EL NOTABLE ESCRITOR Y SU POLEMICO LIBRO "LA CONJURA CONTRA AMERICA"


Parte de la hipótesis de que el antisemita Charles Lindberg llegara a la Presidencia

Año 1940. El aviador Charles A. Lindbergh, héroe nacional estadounidense, decide presentarse como candidato a presidente de EE.UU. por el Partido Republicano. Su principal eslogan (votar Lindbergh o votar guerra) pone el énfasis en la no intervención en la Segunda Guerra Mundial, "un conflicto europeo". El antisemita Lindbergh llega, pues, a la Casa Blanca y firma un pacto de no agresión con Hitler. Y los judíos del país empiezan a vivir episodios de discriminación, que van incrementándose progresivamente. Estamos en La conjura contra América, la apasionante novela de Philip Roth -eterno candidato al Nobel-, que edita Sudamericana en Buenos Aires esta semana. Desde Nueva York, Roth rompió su habitual hermetismo y explicó los orígenes de la singular obra que, para muchos, traza una parábola sobre Bush.

-¿Se llegó a considerar realmente la candidatura de Lindbergh?

-Fueron unos pocos republicanos, y no llegaron a comunicar su propuesta a la convención por lo que la cosa se quedó en una idea no materializada. En 1927, había piloteado el primer vuelo transatlántico sin escalas, entre Nueva York y París. Dinámico y apuesto, era un auténtico héroe.

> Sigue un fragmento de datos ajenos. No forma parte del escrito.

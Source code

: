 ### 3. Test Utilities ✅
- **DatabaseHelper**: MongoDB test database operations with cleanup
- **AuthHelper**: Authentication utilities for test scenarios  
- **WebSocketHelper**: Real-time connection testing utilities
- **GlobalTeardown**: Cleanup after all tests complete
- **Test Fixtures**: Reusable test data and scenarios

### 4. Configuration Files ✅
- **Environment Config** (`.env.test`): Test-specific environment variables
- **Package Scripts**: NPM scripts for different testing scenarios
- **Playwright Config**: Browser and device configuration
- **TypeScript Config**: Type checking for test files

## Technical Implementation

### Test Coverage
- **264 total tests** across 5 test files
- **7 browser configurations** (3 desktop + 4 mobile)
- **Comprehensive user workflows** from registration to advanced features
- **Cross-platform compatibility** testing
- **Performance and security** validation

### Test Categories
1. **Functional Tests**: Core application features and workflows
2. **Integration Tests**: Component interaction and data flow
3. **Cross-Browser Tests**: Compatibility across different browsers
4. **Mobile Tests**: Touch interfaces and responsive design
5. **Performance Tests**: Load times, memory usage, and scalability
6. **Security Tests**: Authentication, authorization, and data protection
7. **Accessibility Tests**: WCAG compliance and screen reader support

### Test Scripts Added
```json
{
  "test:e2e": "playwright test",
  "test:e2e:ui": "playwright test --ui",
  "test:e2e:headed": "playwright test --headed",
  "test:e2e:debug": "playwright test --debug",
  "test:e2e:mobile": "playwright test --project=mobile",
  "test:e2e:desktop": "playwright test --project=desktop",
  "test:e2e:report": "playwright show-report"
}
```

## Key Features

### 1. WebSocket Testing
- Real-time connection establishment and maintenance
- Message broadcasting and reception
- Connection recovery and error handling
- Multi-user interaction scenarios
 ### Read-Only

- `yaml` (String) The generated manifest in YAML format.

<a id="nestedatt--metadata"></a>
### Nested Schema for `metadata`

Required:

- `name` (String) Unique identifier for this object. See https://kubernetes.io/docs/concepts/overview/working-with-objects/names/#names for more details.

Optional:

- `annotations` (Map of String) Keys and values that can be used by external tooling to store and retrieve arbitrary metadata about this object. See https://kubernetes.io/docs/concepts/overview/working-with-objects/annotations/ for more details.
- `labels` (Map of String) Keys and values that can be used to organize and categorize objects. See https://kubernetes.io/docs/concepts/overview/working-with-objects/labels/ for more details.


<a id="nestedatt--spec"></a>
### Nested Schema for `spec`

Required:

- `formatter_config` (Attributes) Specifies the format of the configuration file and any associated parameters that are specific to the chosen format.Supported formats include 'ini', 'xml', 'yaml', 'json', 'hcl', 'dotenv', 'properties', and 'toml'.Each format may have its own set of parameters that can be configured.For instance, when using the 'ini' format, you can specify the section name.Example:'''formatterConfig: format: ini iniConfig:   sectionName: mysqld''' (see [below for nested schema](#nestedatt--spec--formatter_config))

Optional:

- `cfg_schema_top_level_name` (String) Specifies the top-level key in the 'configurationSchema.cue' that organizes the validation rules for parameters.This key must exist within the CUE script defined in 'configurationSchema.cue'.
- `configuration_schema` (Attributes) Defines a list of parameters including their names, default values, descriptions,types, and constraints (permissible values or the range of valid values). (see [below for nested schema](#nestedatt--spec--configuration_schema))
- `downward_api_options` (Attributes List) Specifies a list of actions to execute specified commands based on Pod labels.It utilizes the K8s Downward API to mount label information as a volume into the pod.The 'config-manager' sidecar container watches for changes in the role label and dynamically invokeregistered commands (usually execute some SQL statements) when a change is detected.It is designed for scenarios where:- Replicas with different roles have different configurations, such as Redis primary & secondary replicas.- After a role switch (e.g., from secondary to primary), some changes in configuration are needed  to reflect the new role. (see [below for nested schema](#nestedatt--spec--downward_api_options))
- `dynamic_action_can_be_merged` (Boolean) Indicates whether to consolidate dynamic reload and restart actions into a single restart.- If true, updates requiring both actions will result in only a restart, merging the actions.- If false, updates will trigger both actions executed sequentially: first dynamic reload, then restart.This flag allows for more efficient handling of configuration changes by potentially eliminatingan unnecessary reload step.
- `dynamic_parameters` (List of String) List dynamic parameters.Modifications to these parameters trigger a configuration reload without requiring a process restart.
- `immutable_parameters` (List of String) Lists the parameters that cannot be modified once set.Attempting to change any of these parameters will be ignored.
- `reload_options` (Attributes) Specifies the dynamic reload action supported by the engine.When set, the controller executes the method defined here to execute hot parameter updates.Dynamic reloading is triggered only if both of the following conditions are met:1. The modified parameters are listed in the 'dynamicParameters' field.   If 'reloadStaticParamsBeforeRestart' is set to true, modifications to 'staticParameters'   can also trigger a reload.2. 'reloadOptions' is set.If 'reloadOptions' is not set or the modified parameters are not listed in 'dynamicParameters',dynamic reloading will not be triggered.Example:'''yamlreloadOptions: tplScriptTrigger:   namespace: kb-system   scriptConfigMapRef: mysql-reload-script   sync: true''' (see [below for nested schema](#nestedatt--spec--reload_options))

-¿Por qué llegó a relacionarlo con el poder nazi?

-Los hechos son que en 1938 recibió la Cruz de Servicio del Aguila de manos nada menos que de Goering. Realizó significativos viajes a Alemania en los años treinta, entrevistándose con altos cargos, aunque sus defensores arguyen que era en funciones de espía. Criticaba la "propaganda judía", y se movió en los círculos proalemanes de nuestro país.

-¿Por qué los protagonistas del libro son su familia, los Roth?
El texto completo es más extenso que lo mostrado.